--- Information provided ---
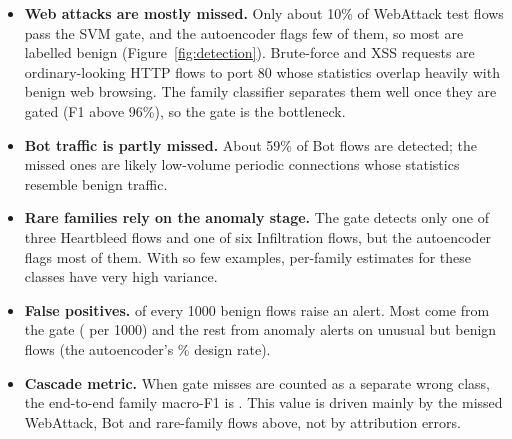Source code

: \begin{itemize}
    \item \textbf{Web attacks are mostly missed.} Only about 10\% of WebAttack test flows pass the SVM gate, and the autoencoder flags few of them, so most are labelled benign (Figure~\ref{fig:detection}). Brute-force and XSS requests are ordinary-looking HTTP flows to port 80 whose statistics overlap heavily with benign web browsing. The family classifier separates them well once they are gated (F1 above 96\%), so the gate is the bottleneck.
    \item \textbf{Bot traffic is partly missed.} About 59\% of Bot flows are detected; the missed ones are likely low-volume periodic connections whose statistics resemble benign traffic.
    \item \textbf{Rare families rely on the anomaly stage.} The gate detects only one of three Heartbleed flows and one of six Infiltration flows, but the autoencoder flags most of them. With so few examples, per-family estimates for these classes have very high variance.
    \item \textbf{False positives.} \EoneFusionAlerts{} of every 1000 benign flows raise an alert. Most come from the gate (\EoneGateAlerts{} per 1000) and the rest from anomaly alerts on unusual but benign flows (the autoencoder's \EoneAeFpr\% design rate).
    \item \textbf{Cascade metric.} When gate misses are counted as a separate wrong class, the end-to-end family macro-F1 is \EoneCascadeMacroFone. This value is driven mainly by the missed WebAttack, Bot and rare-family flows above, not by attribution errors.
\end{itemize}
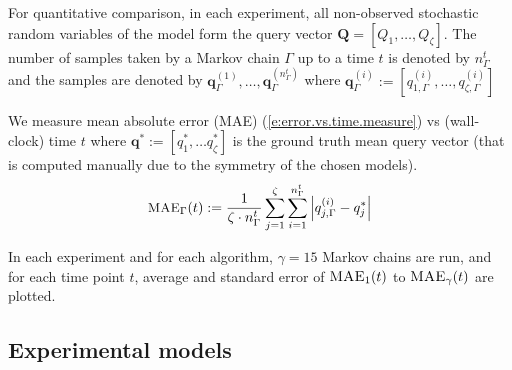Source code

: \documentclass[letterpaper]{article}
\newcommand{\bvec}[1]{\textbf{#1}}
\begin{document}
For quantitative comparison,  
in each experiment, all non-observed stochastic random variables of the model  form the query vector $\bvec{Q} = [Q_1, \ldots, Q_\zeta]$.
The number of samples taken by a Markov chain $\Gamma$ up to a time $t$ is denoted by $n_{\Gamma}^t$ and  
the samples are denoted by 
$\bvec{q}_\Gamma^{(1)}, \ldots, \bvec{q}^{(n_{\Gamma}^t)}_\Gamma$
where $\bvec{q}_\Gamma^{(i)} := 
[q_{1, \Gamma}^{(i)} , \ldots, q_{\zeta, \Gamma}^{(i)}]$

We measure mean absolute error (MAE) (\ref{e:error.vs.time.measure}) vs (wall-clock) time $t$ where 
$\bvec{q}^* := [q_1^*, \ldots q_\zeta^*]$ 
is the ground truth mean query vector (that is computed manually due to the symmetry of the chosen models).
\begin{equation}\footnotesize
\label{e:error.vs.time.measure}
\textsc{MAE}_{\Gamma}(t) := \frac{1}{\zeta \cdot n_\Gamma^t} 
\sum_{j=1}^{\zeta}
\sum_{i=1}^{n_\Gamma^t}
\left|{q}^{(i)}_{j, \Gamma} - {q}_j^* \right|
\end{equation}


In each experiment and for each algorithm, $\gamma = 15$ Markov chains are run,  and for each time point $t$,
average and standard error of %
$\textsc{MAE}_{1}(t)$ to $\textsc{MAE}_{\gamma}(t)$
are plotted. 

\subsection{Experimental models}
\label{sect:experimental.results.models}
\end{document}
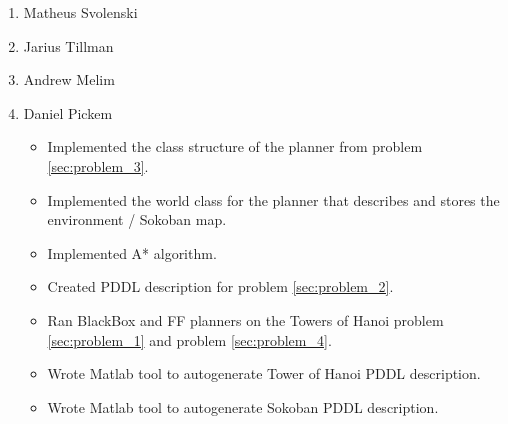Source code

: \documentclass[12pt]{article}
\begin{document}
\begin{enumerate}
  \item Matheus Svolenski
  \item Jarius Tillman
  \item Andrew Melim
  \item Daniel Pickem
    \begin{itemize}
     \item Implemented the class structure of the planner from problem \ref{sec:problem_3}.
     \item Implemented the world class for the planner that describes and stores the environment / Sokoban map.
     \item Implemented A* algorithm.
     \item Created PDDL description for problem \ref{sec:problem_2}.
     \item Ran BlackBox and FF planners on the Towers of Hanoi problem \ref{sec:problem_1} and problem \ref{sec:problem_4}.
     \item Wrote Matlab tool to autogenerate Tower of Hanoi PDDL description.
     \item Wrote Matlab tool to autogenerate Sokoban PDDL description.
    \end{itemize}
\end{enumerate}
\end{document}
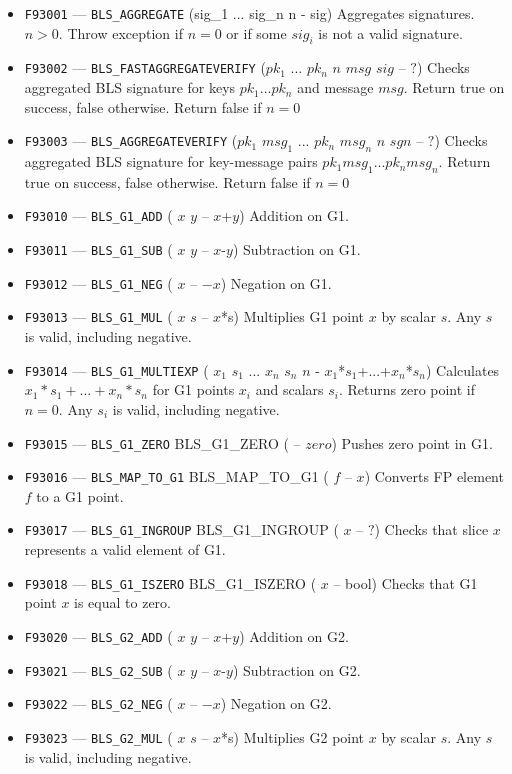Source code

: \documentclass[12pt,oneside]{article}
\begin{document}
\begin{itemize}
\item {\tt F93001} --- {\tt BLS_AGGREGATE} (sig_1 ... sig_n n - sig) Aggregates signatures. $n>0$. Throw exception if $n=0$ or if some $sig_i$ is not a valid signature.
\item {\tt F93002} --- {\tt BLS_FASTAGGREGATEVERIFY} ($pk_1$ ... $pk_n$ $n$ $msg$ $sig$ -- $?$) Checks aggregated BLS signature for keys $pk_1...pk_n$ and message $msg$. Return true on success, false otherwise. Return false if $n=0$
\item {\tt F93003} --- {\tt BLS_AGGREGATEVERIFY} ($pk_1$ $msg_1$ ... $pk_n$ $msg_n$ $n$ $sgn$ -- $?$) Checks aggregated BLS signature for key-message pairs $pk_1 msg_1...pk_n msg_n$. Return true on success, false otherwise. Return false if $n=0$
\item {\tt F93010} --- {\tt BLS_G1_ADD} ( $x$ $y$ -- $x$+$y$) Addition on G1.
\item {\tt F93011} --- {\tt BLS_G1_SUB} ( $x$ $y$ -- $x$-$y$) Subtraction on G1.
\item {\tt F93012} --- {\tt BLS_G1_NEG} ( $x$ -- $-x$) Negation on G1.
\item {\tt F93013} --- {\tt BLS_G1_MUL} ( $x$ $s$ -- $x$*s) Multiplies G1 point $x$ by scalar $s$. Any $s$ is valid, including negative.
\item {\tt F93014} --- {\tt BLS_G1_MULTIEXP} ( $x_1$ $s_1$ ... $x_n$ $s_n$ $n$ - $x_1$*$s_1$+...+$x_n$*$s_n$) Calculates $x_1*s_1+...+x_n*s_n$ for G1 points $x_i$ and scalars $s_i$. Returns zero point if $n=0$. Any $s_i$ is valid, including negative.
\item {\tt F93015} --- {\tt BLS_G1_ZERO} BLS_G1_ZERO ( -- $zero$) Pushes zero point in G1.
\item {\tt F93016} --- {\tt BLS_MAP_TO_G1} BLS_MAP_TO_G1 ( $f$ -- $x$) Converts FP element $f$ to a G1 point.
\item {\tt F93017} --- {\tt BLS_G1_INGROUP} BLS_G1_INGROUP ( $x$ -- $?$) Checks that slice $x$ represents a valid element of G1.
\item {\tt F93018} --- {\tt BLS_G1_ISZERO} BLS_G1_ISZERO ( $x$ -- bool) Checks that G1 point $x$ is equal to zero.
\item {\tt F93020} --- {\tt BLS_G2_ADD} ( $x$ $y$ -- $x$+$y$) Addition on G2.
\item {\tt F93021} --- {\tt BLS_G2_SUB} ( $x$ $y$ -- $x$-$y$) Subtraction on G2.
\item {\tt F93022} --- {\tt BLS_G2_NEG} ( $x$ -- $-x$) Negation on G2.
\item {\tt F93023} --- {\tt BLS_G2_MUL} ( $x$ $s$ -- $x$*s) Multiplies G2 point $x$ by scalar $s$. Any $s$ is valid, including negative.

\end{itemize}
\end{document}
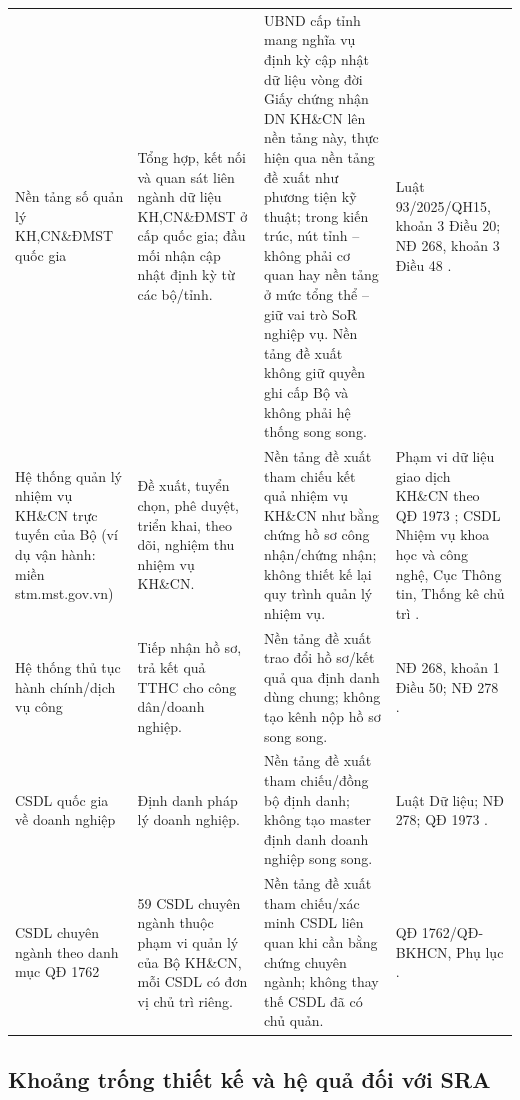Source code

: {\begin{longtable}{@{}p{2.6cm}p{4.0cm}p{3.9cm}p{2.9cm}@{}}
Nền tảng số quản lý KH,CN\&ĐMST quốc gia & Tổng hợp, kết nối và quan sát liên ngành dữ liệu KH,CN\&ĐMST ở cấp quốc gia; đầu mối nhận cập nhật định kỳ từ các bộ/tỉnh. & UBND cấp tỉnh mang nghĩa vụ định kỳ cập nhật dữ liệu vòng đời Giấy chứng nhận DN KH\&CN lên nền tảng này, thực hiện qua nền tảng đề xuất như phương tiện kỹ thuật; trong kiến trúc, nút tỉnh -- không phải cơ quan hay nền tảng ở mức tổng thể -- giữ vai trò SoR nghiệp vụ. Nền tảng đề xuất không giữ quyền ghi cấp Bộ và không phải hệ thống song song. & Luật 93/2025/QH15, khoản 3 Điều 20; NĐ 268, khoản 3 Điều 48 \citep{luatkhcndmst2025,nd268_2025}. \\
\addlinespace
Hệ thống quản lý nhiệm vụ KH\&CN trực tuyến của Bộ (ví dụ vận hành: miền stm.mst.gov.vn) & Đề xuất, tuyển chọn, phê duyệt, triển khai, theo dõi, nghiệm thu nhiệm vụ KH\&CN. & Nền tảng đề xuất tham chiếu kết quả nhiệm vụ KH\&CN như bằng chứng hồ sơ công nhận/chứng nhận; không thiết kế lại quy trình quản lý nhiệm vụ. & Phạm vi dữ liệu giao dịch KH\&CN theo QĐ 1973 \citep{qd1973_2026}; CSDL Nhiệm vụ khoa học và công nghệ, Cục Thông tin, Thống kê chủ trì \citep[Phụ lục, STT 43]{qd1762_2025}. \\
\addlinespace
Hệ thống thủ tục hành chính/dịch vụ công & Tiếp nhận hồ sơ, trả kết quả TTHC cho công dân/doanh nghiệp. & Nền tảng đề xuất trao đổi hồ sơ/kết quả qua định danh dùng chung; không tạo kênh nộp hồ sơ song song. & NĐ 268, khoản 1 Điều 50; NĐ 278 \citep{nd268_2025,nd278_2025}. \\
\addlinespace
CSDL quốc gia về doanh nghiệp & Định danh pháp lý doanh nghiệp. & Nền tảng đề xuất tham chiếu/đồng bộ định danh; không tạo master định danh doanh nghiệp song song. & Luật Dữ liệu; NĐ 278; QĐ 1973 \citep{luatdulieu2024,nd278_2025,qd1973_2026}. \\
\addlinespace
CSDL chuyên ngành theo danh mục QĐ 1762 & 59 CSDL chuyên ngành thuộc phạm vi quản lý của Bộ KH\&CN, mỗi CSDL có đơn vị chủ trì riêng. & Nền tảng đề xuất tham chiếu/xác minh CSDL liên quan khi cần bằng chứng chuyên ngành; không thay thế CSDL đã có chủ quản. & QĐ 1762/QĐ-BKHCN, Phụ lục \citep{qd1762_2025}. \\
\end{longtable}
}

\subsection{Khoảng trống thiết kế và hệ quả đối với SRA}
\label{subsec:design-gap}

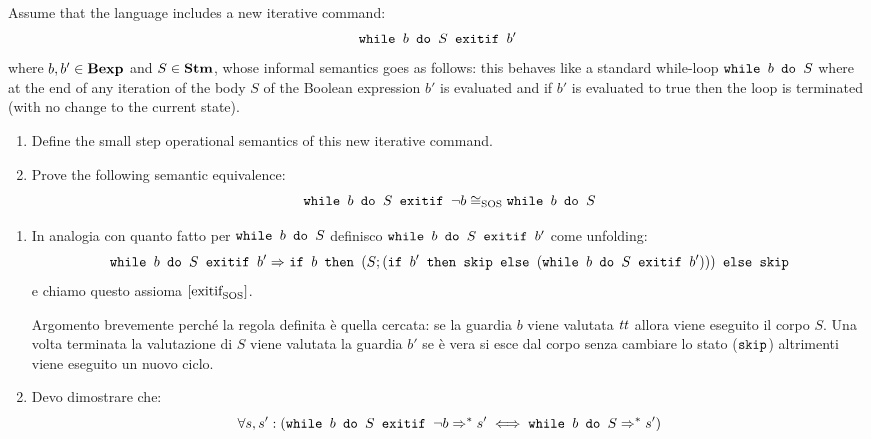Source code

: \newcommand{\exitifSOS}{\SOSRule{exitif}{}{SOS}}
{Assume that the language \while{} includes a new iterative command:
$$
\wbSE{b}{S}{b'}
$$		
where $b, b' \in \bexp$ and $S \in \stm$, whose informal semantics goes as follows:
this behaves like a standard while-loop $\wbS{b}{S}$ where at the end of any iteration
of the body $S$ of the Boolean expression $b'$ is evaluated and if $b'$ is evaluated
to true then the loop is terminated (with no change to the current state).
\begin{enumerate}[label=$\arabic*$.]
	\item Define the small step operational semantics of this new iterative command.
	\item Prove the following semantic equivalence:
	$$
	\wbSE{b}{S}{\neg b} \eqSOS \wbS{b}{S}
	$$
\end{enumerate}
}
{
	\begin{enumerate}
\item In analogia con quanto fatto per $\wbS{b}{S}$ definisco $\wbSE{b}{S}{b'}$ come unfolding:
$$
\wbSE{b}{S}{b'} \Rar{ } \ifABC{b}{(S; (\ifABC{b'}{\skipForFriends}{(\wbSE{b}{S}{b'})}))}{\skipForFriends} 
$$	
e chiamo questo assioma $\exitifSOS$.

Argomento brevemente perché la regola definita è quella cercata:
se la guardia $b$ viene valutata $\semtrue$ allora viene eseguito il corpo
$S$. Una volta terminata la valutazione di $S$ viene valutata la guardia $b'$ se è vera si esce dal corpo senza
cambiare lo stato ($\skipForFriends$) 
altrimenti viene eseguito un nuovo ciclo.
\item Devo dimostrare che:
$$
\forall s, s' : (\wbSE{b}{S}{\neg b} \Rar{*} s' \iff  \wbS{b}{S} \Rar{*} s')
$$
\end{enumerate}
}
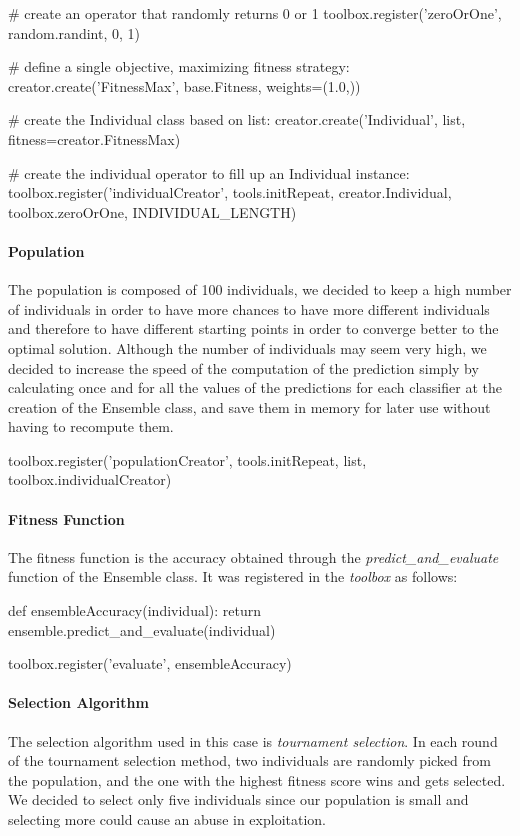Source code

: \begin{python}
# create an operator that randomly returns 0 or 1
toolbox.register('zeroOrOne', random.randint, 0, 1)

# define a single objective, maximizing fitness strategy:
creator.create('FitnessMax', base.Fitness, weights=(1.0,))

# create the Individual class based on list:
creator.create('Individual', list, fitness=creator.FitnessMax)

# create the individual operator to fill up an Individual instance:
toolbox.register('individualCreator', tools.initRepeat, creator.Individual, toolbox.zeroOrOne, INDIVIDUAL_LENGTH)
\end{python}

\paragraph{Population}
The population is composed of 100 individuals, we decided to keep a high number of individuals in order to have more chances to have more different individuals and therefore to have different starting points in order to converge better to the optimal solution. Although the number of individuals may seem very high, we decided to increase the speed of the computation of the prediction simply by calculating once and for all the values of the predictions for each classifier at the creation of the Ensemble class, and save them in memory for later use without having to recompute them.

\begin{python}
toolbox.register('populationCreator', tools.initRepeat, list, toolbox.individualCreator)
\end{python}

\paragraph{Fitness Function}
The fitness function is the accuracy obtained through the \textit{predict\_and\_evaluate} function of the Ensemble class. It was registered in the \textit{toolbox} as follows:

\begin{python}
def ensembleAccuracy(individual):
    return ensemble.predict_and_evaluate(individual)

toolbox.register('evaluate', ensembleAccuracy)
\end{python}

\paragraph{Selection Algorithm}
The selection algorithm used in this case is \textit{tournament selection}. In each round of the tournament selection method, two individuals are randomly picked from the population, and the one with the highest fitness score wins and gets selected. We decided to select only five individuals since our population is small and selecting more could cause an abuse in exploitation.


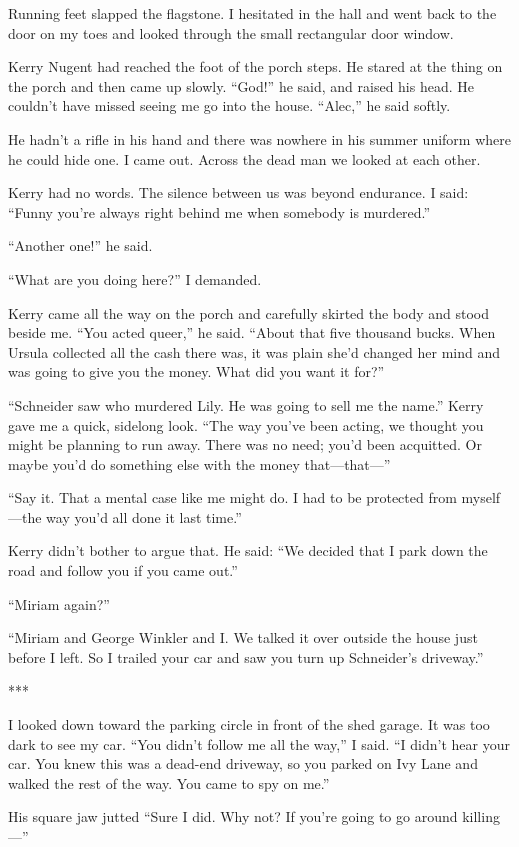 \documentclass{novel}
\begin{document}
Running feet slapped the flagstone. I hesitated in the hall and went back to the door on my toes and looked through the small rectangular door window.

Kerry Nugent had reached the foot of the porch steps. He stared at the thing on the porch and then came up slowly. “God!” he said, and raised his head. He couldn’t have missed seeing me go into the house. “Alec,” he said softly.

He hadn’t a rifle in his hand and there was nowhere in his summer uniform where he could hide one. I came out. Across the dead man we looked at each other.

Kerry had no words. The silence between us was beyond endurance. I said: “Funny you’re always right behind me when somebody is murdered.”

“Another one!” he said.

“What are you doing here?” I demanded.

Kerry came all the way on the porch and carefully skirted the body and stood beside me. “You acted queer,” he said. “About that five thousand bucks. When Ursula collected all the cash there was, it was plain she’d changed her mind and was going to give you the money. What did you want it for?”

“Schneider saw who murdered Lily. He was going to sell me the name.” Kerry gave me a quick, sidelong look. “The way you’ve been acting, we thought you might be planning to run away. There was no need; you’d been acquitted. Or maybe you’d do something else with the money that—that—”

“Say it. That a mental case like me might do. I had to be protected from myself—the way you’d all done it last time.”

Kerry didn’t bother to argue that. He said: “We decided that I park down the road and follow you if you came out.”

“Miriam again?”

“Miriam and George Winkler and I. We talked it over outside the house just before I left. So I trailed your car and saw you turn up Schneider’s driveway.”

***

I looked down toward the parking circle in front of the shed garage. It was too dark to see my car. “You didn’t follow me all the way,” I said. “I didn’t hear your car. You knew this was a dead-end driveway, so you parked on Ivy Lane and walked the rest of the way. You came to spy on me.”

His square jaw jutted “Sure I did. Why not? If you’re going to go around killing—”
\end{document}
---
__Assigned task__
Reading through the preceding records, tally each line that holds the word "semantics" and give the tally by itself.

__Result of this exercise__
2